Ristrutturazione e risanamento conservativo: le differenze
In pendenza di istanza di condono, la qualificazione dell'intervento diventa fondamentale al fine di individuare un'eventuale prosecuzione indebita dei lavori
A differenza degli interventi solo manutentivi, gli interventi di ristrutturazione possono comportare la trasformazione, in tutto o in parte, dell’organismo edilizio precedentemente esistente.
La categoria del risanamento conservativo non può invece comprendere modifiche sostanziali all’immobile e all’assetto edilizio e, senza dubbio, non contempla la possibilità di condurre ampliamenti che vadano ad alterare qualitativamente e quantitativamente un fabbricato oggetto di istanza di condono pendente.
Ristrutturazione e risanamento conservativo: quali differenze
A spiegarlo è il Consiglio di Stato con la sentenza del 19 novembre 2024, n. 9271, che rigetta un ricorso per l’annullamento del diniego di due istanze di condono edilizio per opere di ristrutturazione edilizia “pesante” conseguite senza titoli all’interno di un’area soggetta a vincoli di tutela paesaggistica ai sensi del D.lgs. n. 42/2004 (Codice dei beni culturali e del paesaggio).
Si chiarisce in particolare che:
- la ristrutturazione edilizia di cui all’art. 3, comma 1, lett. d) del d.P.R. n. 380/2001 (Testo Unico Edilizia) comprende l’esecuzione di interventi di ripristino o sostituzione di elementi costitutivi dell’edificio, nonché l’eliminazione, la modificazione e l’inserimento di nuovi elementi ed impianti.
- gli interventi di ristrutturazione edilizia includono inoltre la trasformazione radicale degli edifici, mediante un insieme sistematico di opere che possono portare ad un organismo edilizio in tutto o in parte diverso dal precedente.
Ed è proprio tale condizione che li distingue dagli interventi di risanamento conservativo di cui all’art. 3, comma 1, lett. c) del TUE.
Le opere di restauro e risanamento conservativo, infatti, sono finalizzate esclusivamente a garantire la conservazione e la funzionalità dell’organismo edilizio, e devono essere condotte nel rispetto degli elementi tipologici, formali e strutturali dello stesso.
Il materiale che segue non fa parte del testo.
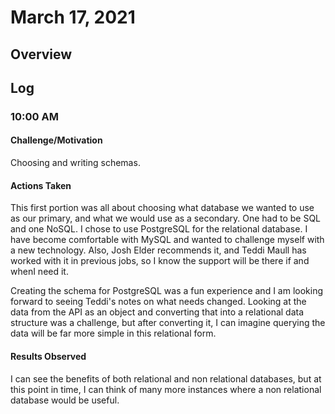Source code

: # March 17, 2021
## Overview

## Log
### 10:00 AM
#### Challenge/Motivation
Choosing and writing schemas.

#### Actions Taken
This first portion was all about choosing what database we wanted to use as our primary, and what we would use as a secondary. One had to be SQL and one NoSQL. I chose to use PostgreSQL for the relational database. I have become comfortable with MySQL and wanted to challenge myself with a new technology. Also, Josh Elder recommends it, and Teddi Maull has worked with it in previous jobs, so I know the support will be there if and whenI need it.

Creating the schema for PostgreSQL was a fun experience and I am looking forward to seeing Teddi's notes on what needs changed. Looking at the data from the API as an object and converting that into a relational data structure was a challenge, but after converting it, I can imagine querying the data will be far more simple in this relational form.

#### Results Observed
I can see the benefits of both relational and non relational databases, but at this point in time, I can think of many more instances where a non relational database would be useful.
Possono anche comprendere la modifica della destinazione d’uso del fabbricato, sempre però rispettandone gli elementi caratteristici, e a patto che i lavori risultino conformi alle prescrizioni degli strumenti urbanistici generali e ai piani attuativi territoriali.
È chiaro quindi che il risanamento conservativo non può in alcun modo contemplare opere finalizzate a modificare in modo sostanziale l’assetto edilizio preesistente, e non ammette ampliamenti di superfici e volumi.
Condono edilizio: no ad ampliamenti in area vincolata
Nel caso in esame, sono state realizzate, senza titoli e in area tutelata da vincoli paesaggistici, delle opere di ampliamento che hanno determinato un aumento di più del doppio della superficie dell’immobile preesistente; immobile che era oggetto delle due istanze di sanatoria richieste dal precedente proprietario ai sensi della Legge n. 724/1994 (Secondo Condono Edilizio) e del DL n. 269/2003 convertito nella Legge n. 326/2003 (Terzo Condono Edilizio).
Le ulteriori opere conseguite in seguito alla presentazione delle istanze di condono, per pacifica giurisprudenza, si configurano come prosecuzione indebita degli illeciti già conseguiti e, come tali, sono da ritenersi abusivi al pari dell’immobile originario.
In questo caso, nello specifico, oggetto della prima istanza era un manufatto al piano terra di circa 16 mq, al quale è stata poi aggiunta un’altra stanza di oltre 19 mq, che è stata integrata nella seconda istanza di condono nel 2004, per un immobile che quindi risultava complessivamente di 35 mq circa.
Con la prosecuzione indebita delle opere messa in atto dal proprietario attuale, ad oggi, il fabbricato ha una superficie di oltre 80 mq e risulta dislocato su duplice livello, configurandosi dunque come qualitativamente e quantitativamente diverso rispetto a quello indicato nelle due istanze di condono.
Gli interventi hanno comportato infatti la totale trasformazione dell’organismo edilizio preesistente, e sono qualificabili quindi come opere di ristrutturazione edilizia “pesante” - per le quali risultava obbligatorio il Permesso di Costruire ai sensi dell’art. 10, comma 1, lett. c) del TUE - che hanno portato alla totale difformità tra il fabbricato nello stato attuale e quello oggetto delle istanze di condono.
Il Terzo Condono Edilizio non può essere rilasciato per interventi di nuova costruzione o ristrutturazione eseguiti illecitamente in area vincolata, pertanto il ricorso dev’essere rigettato.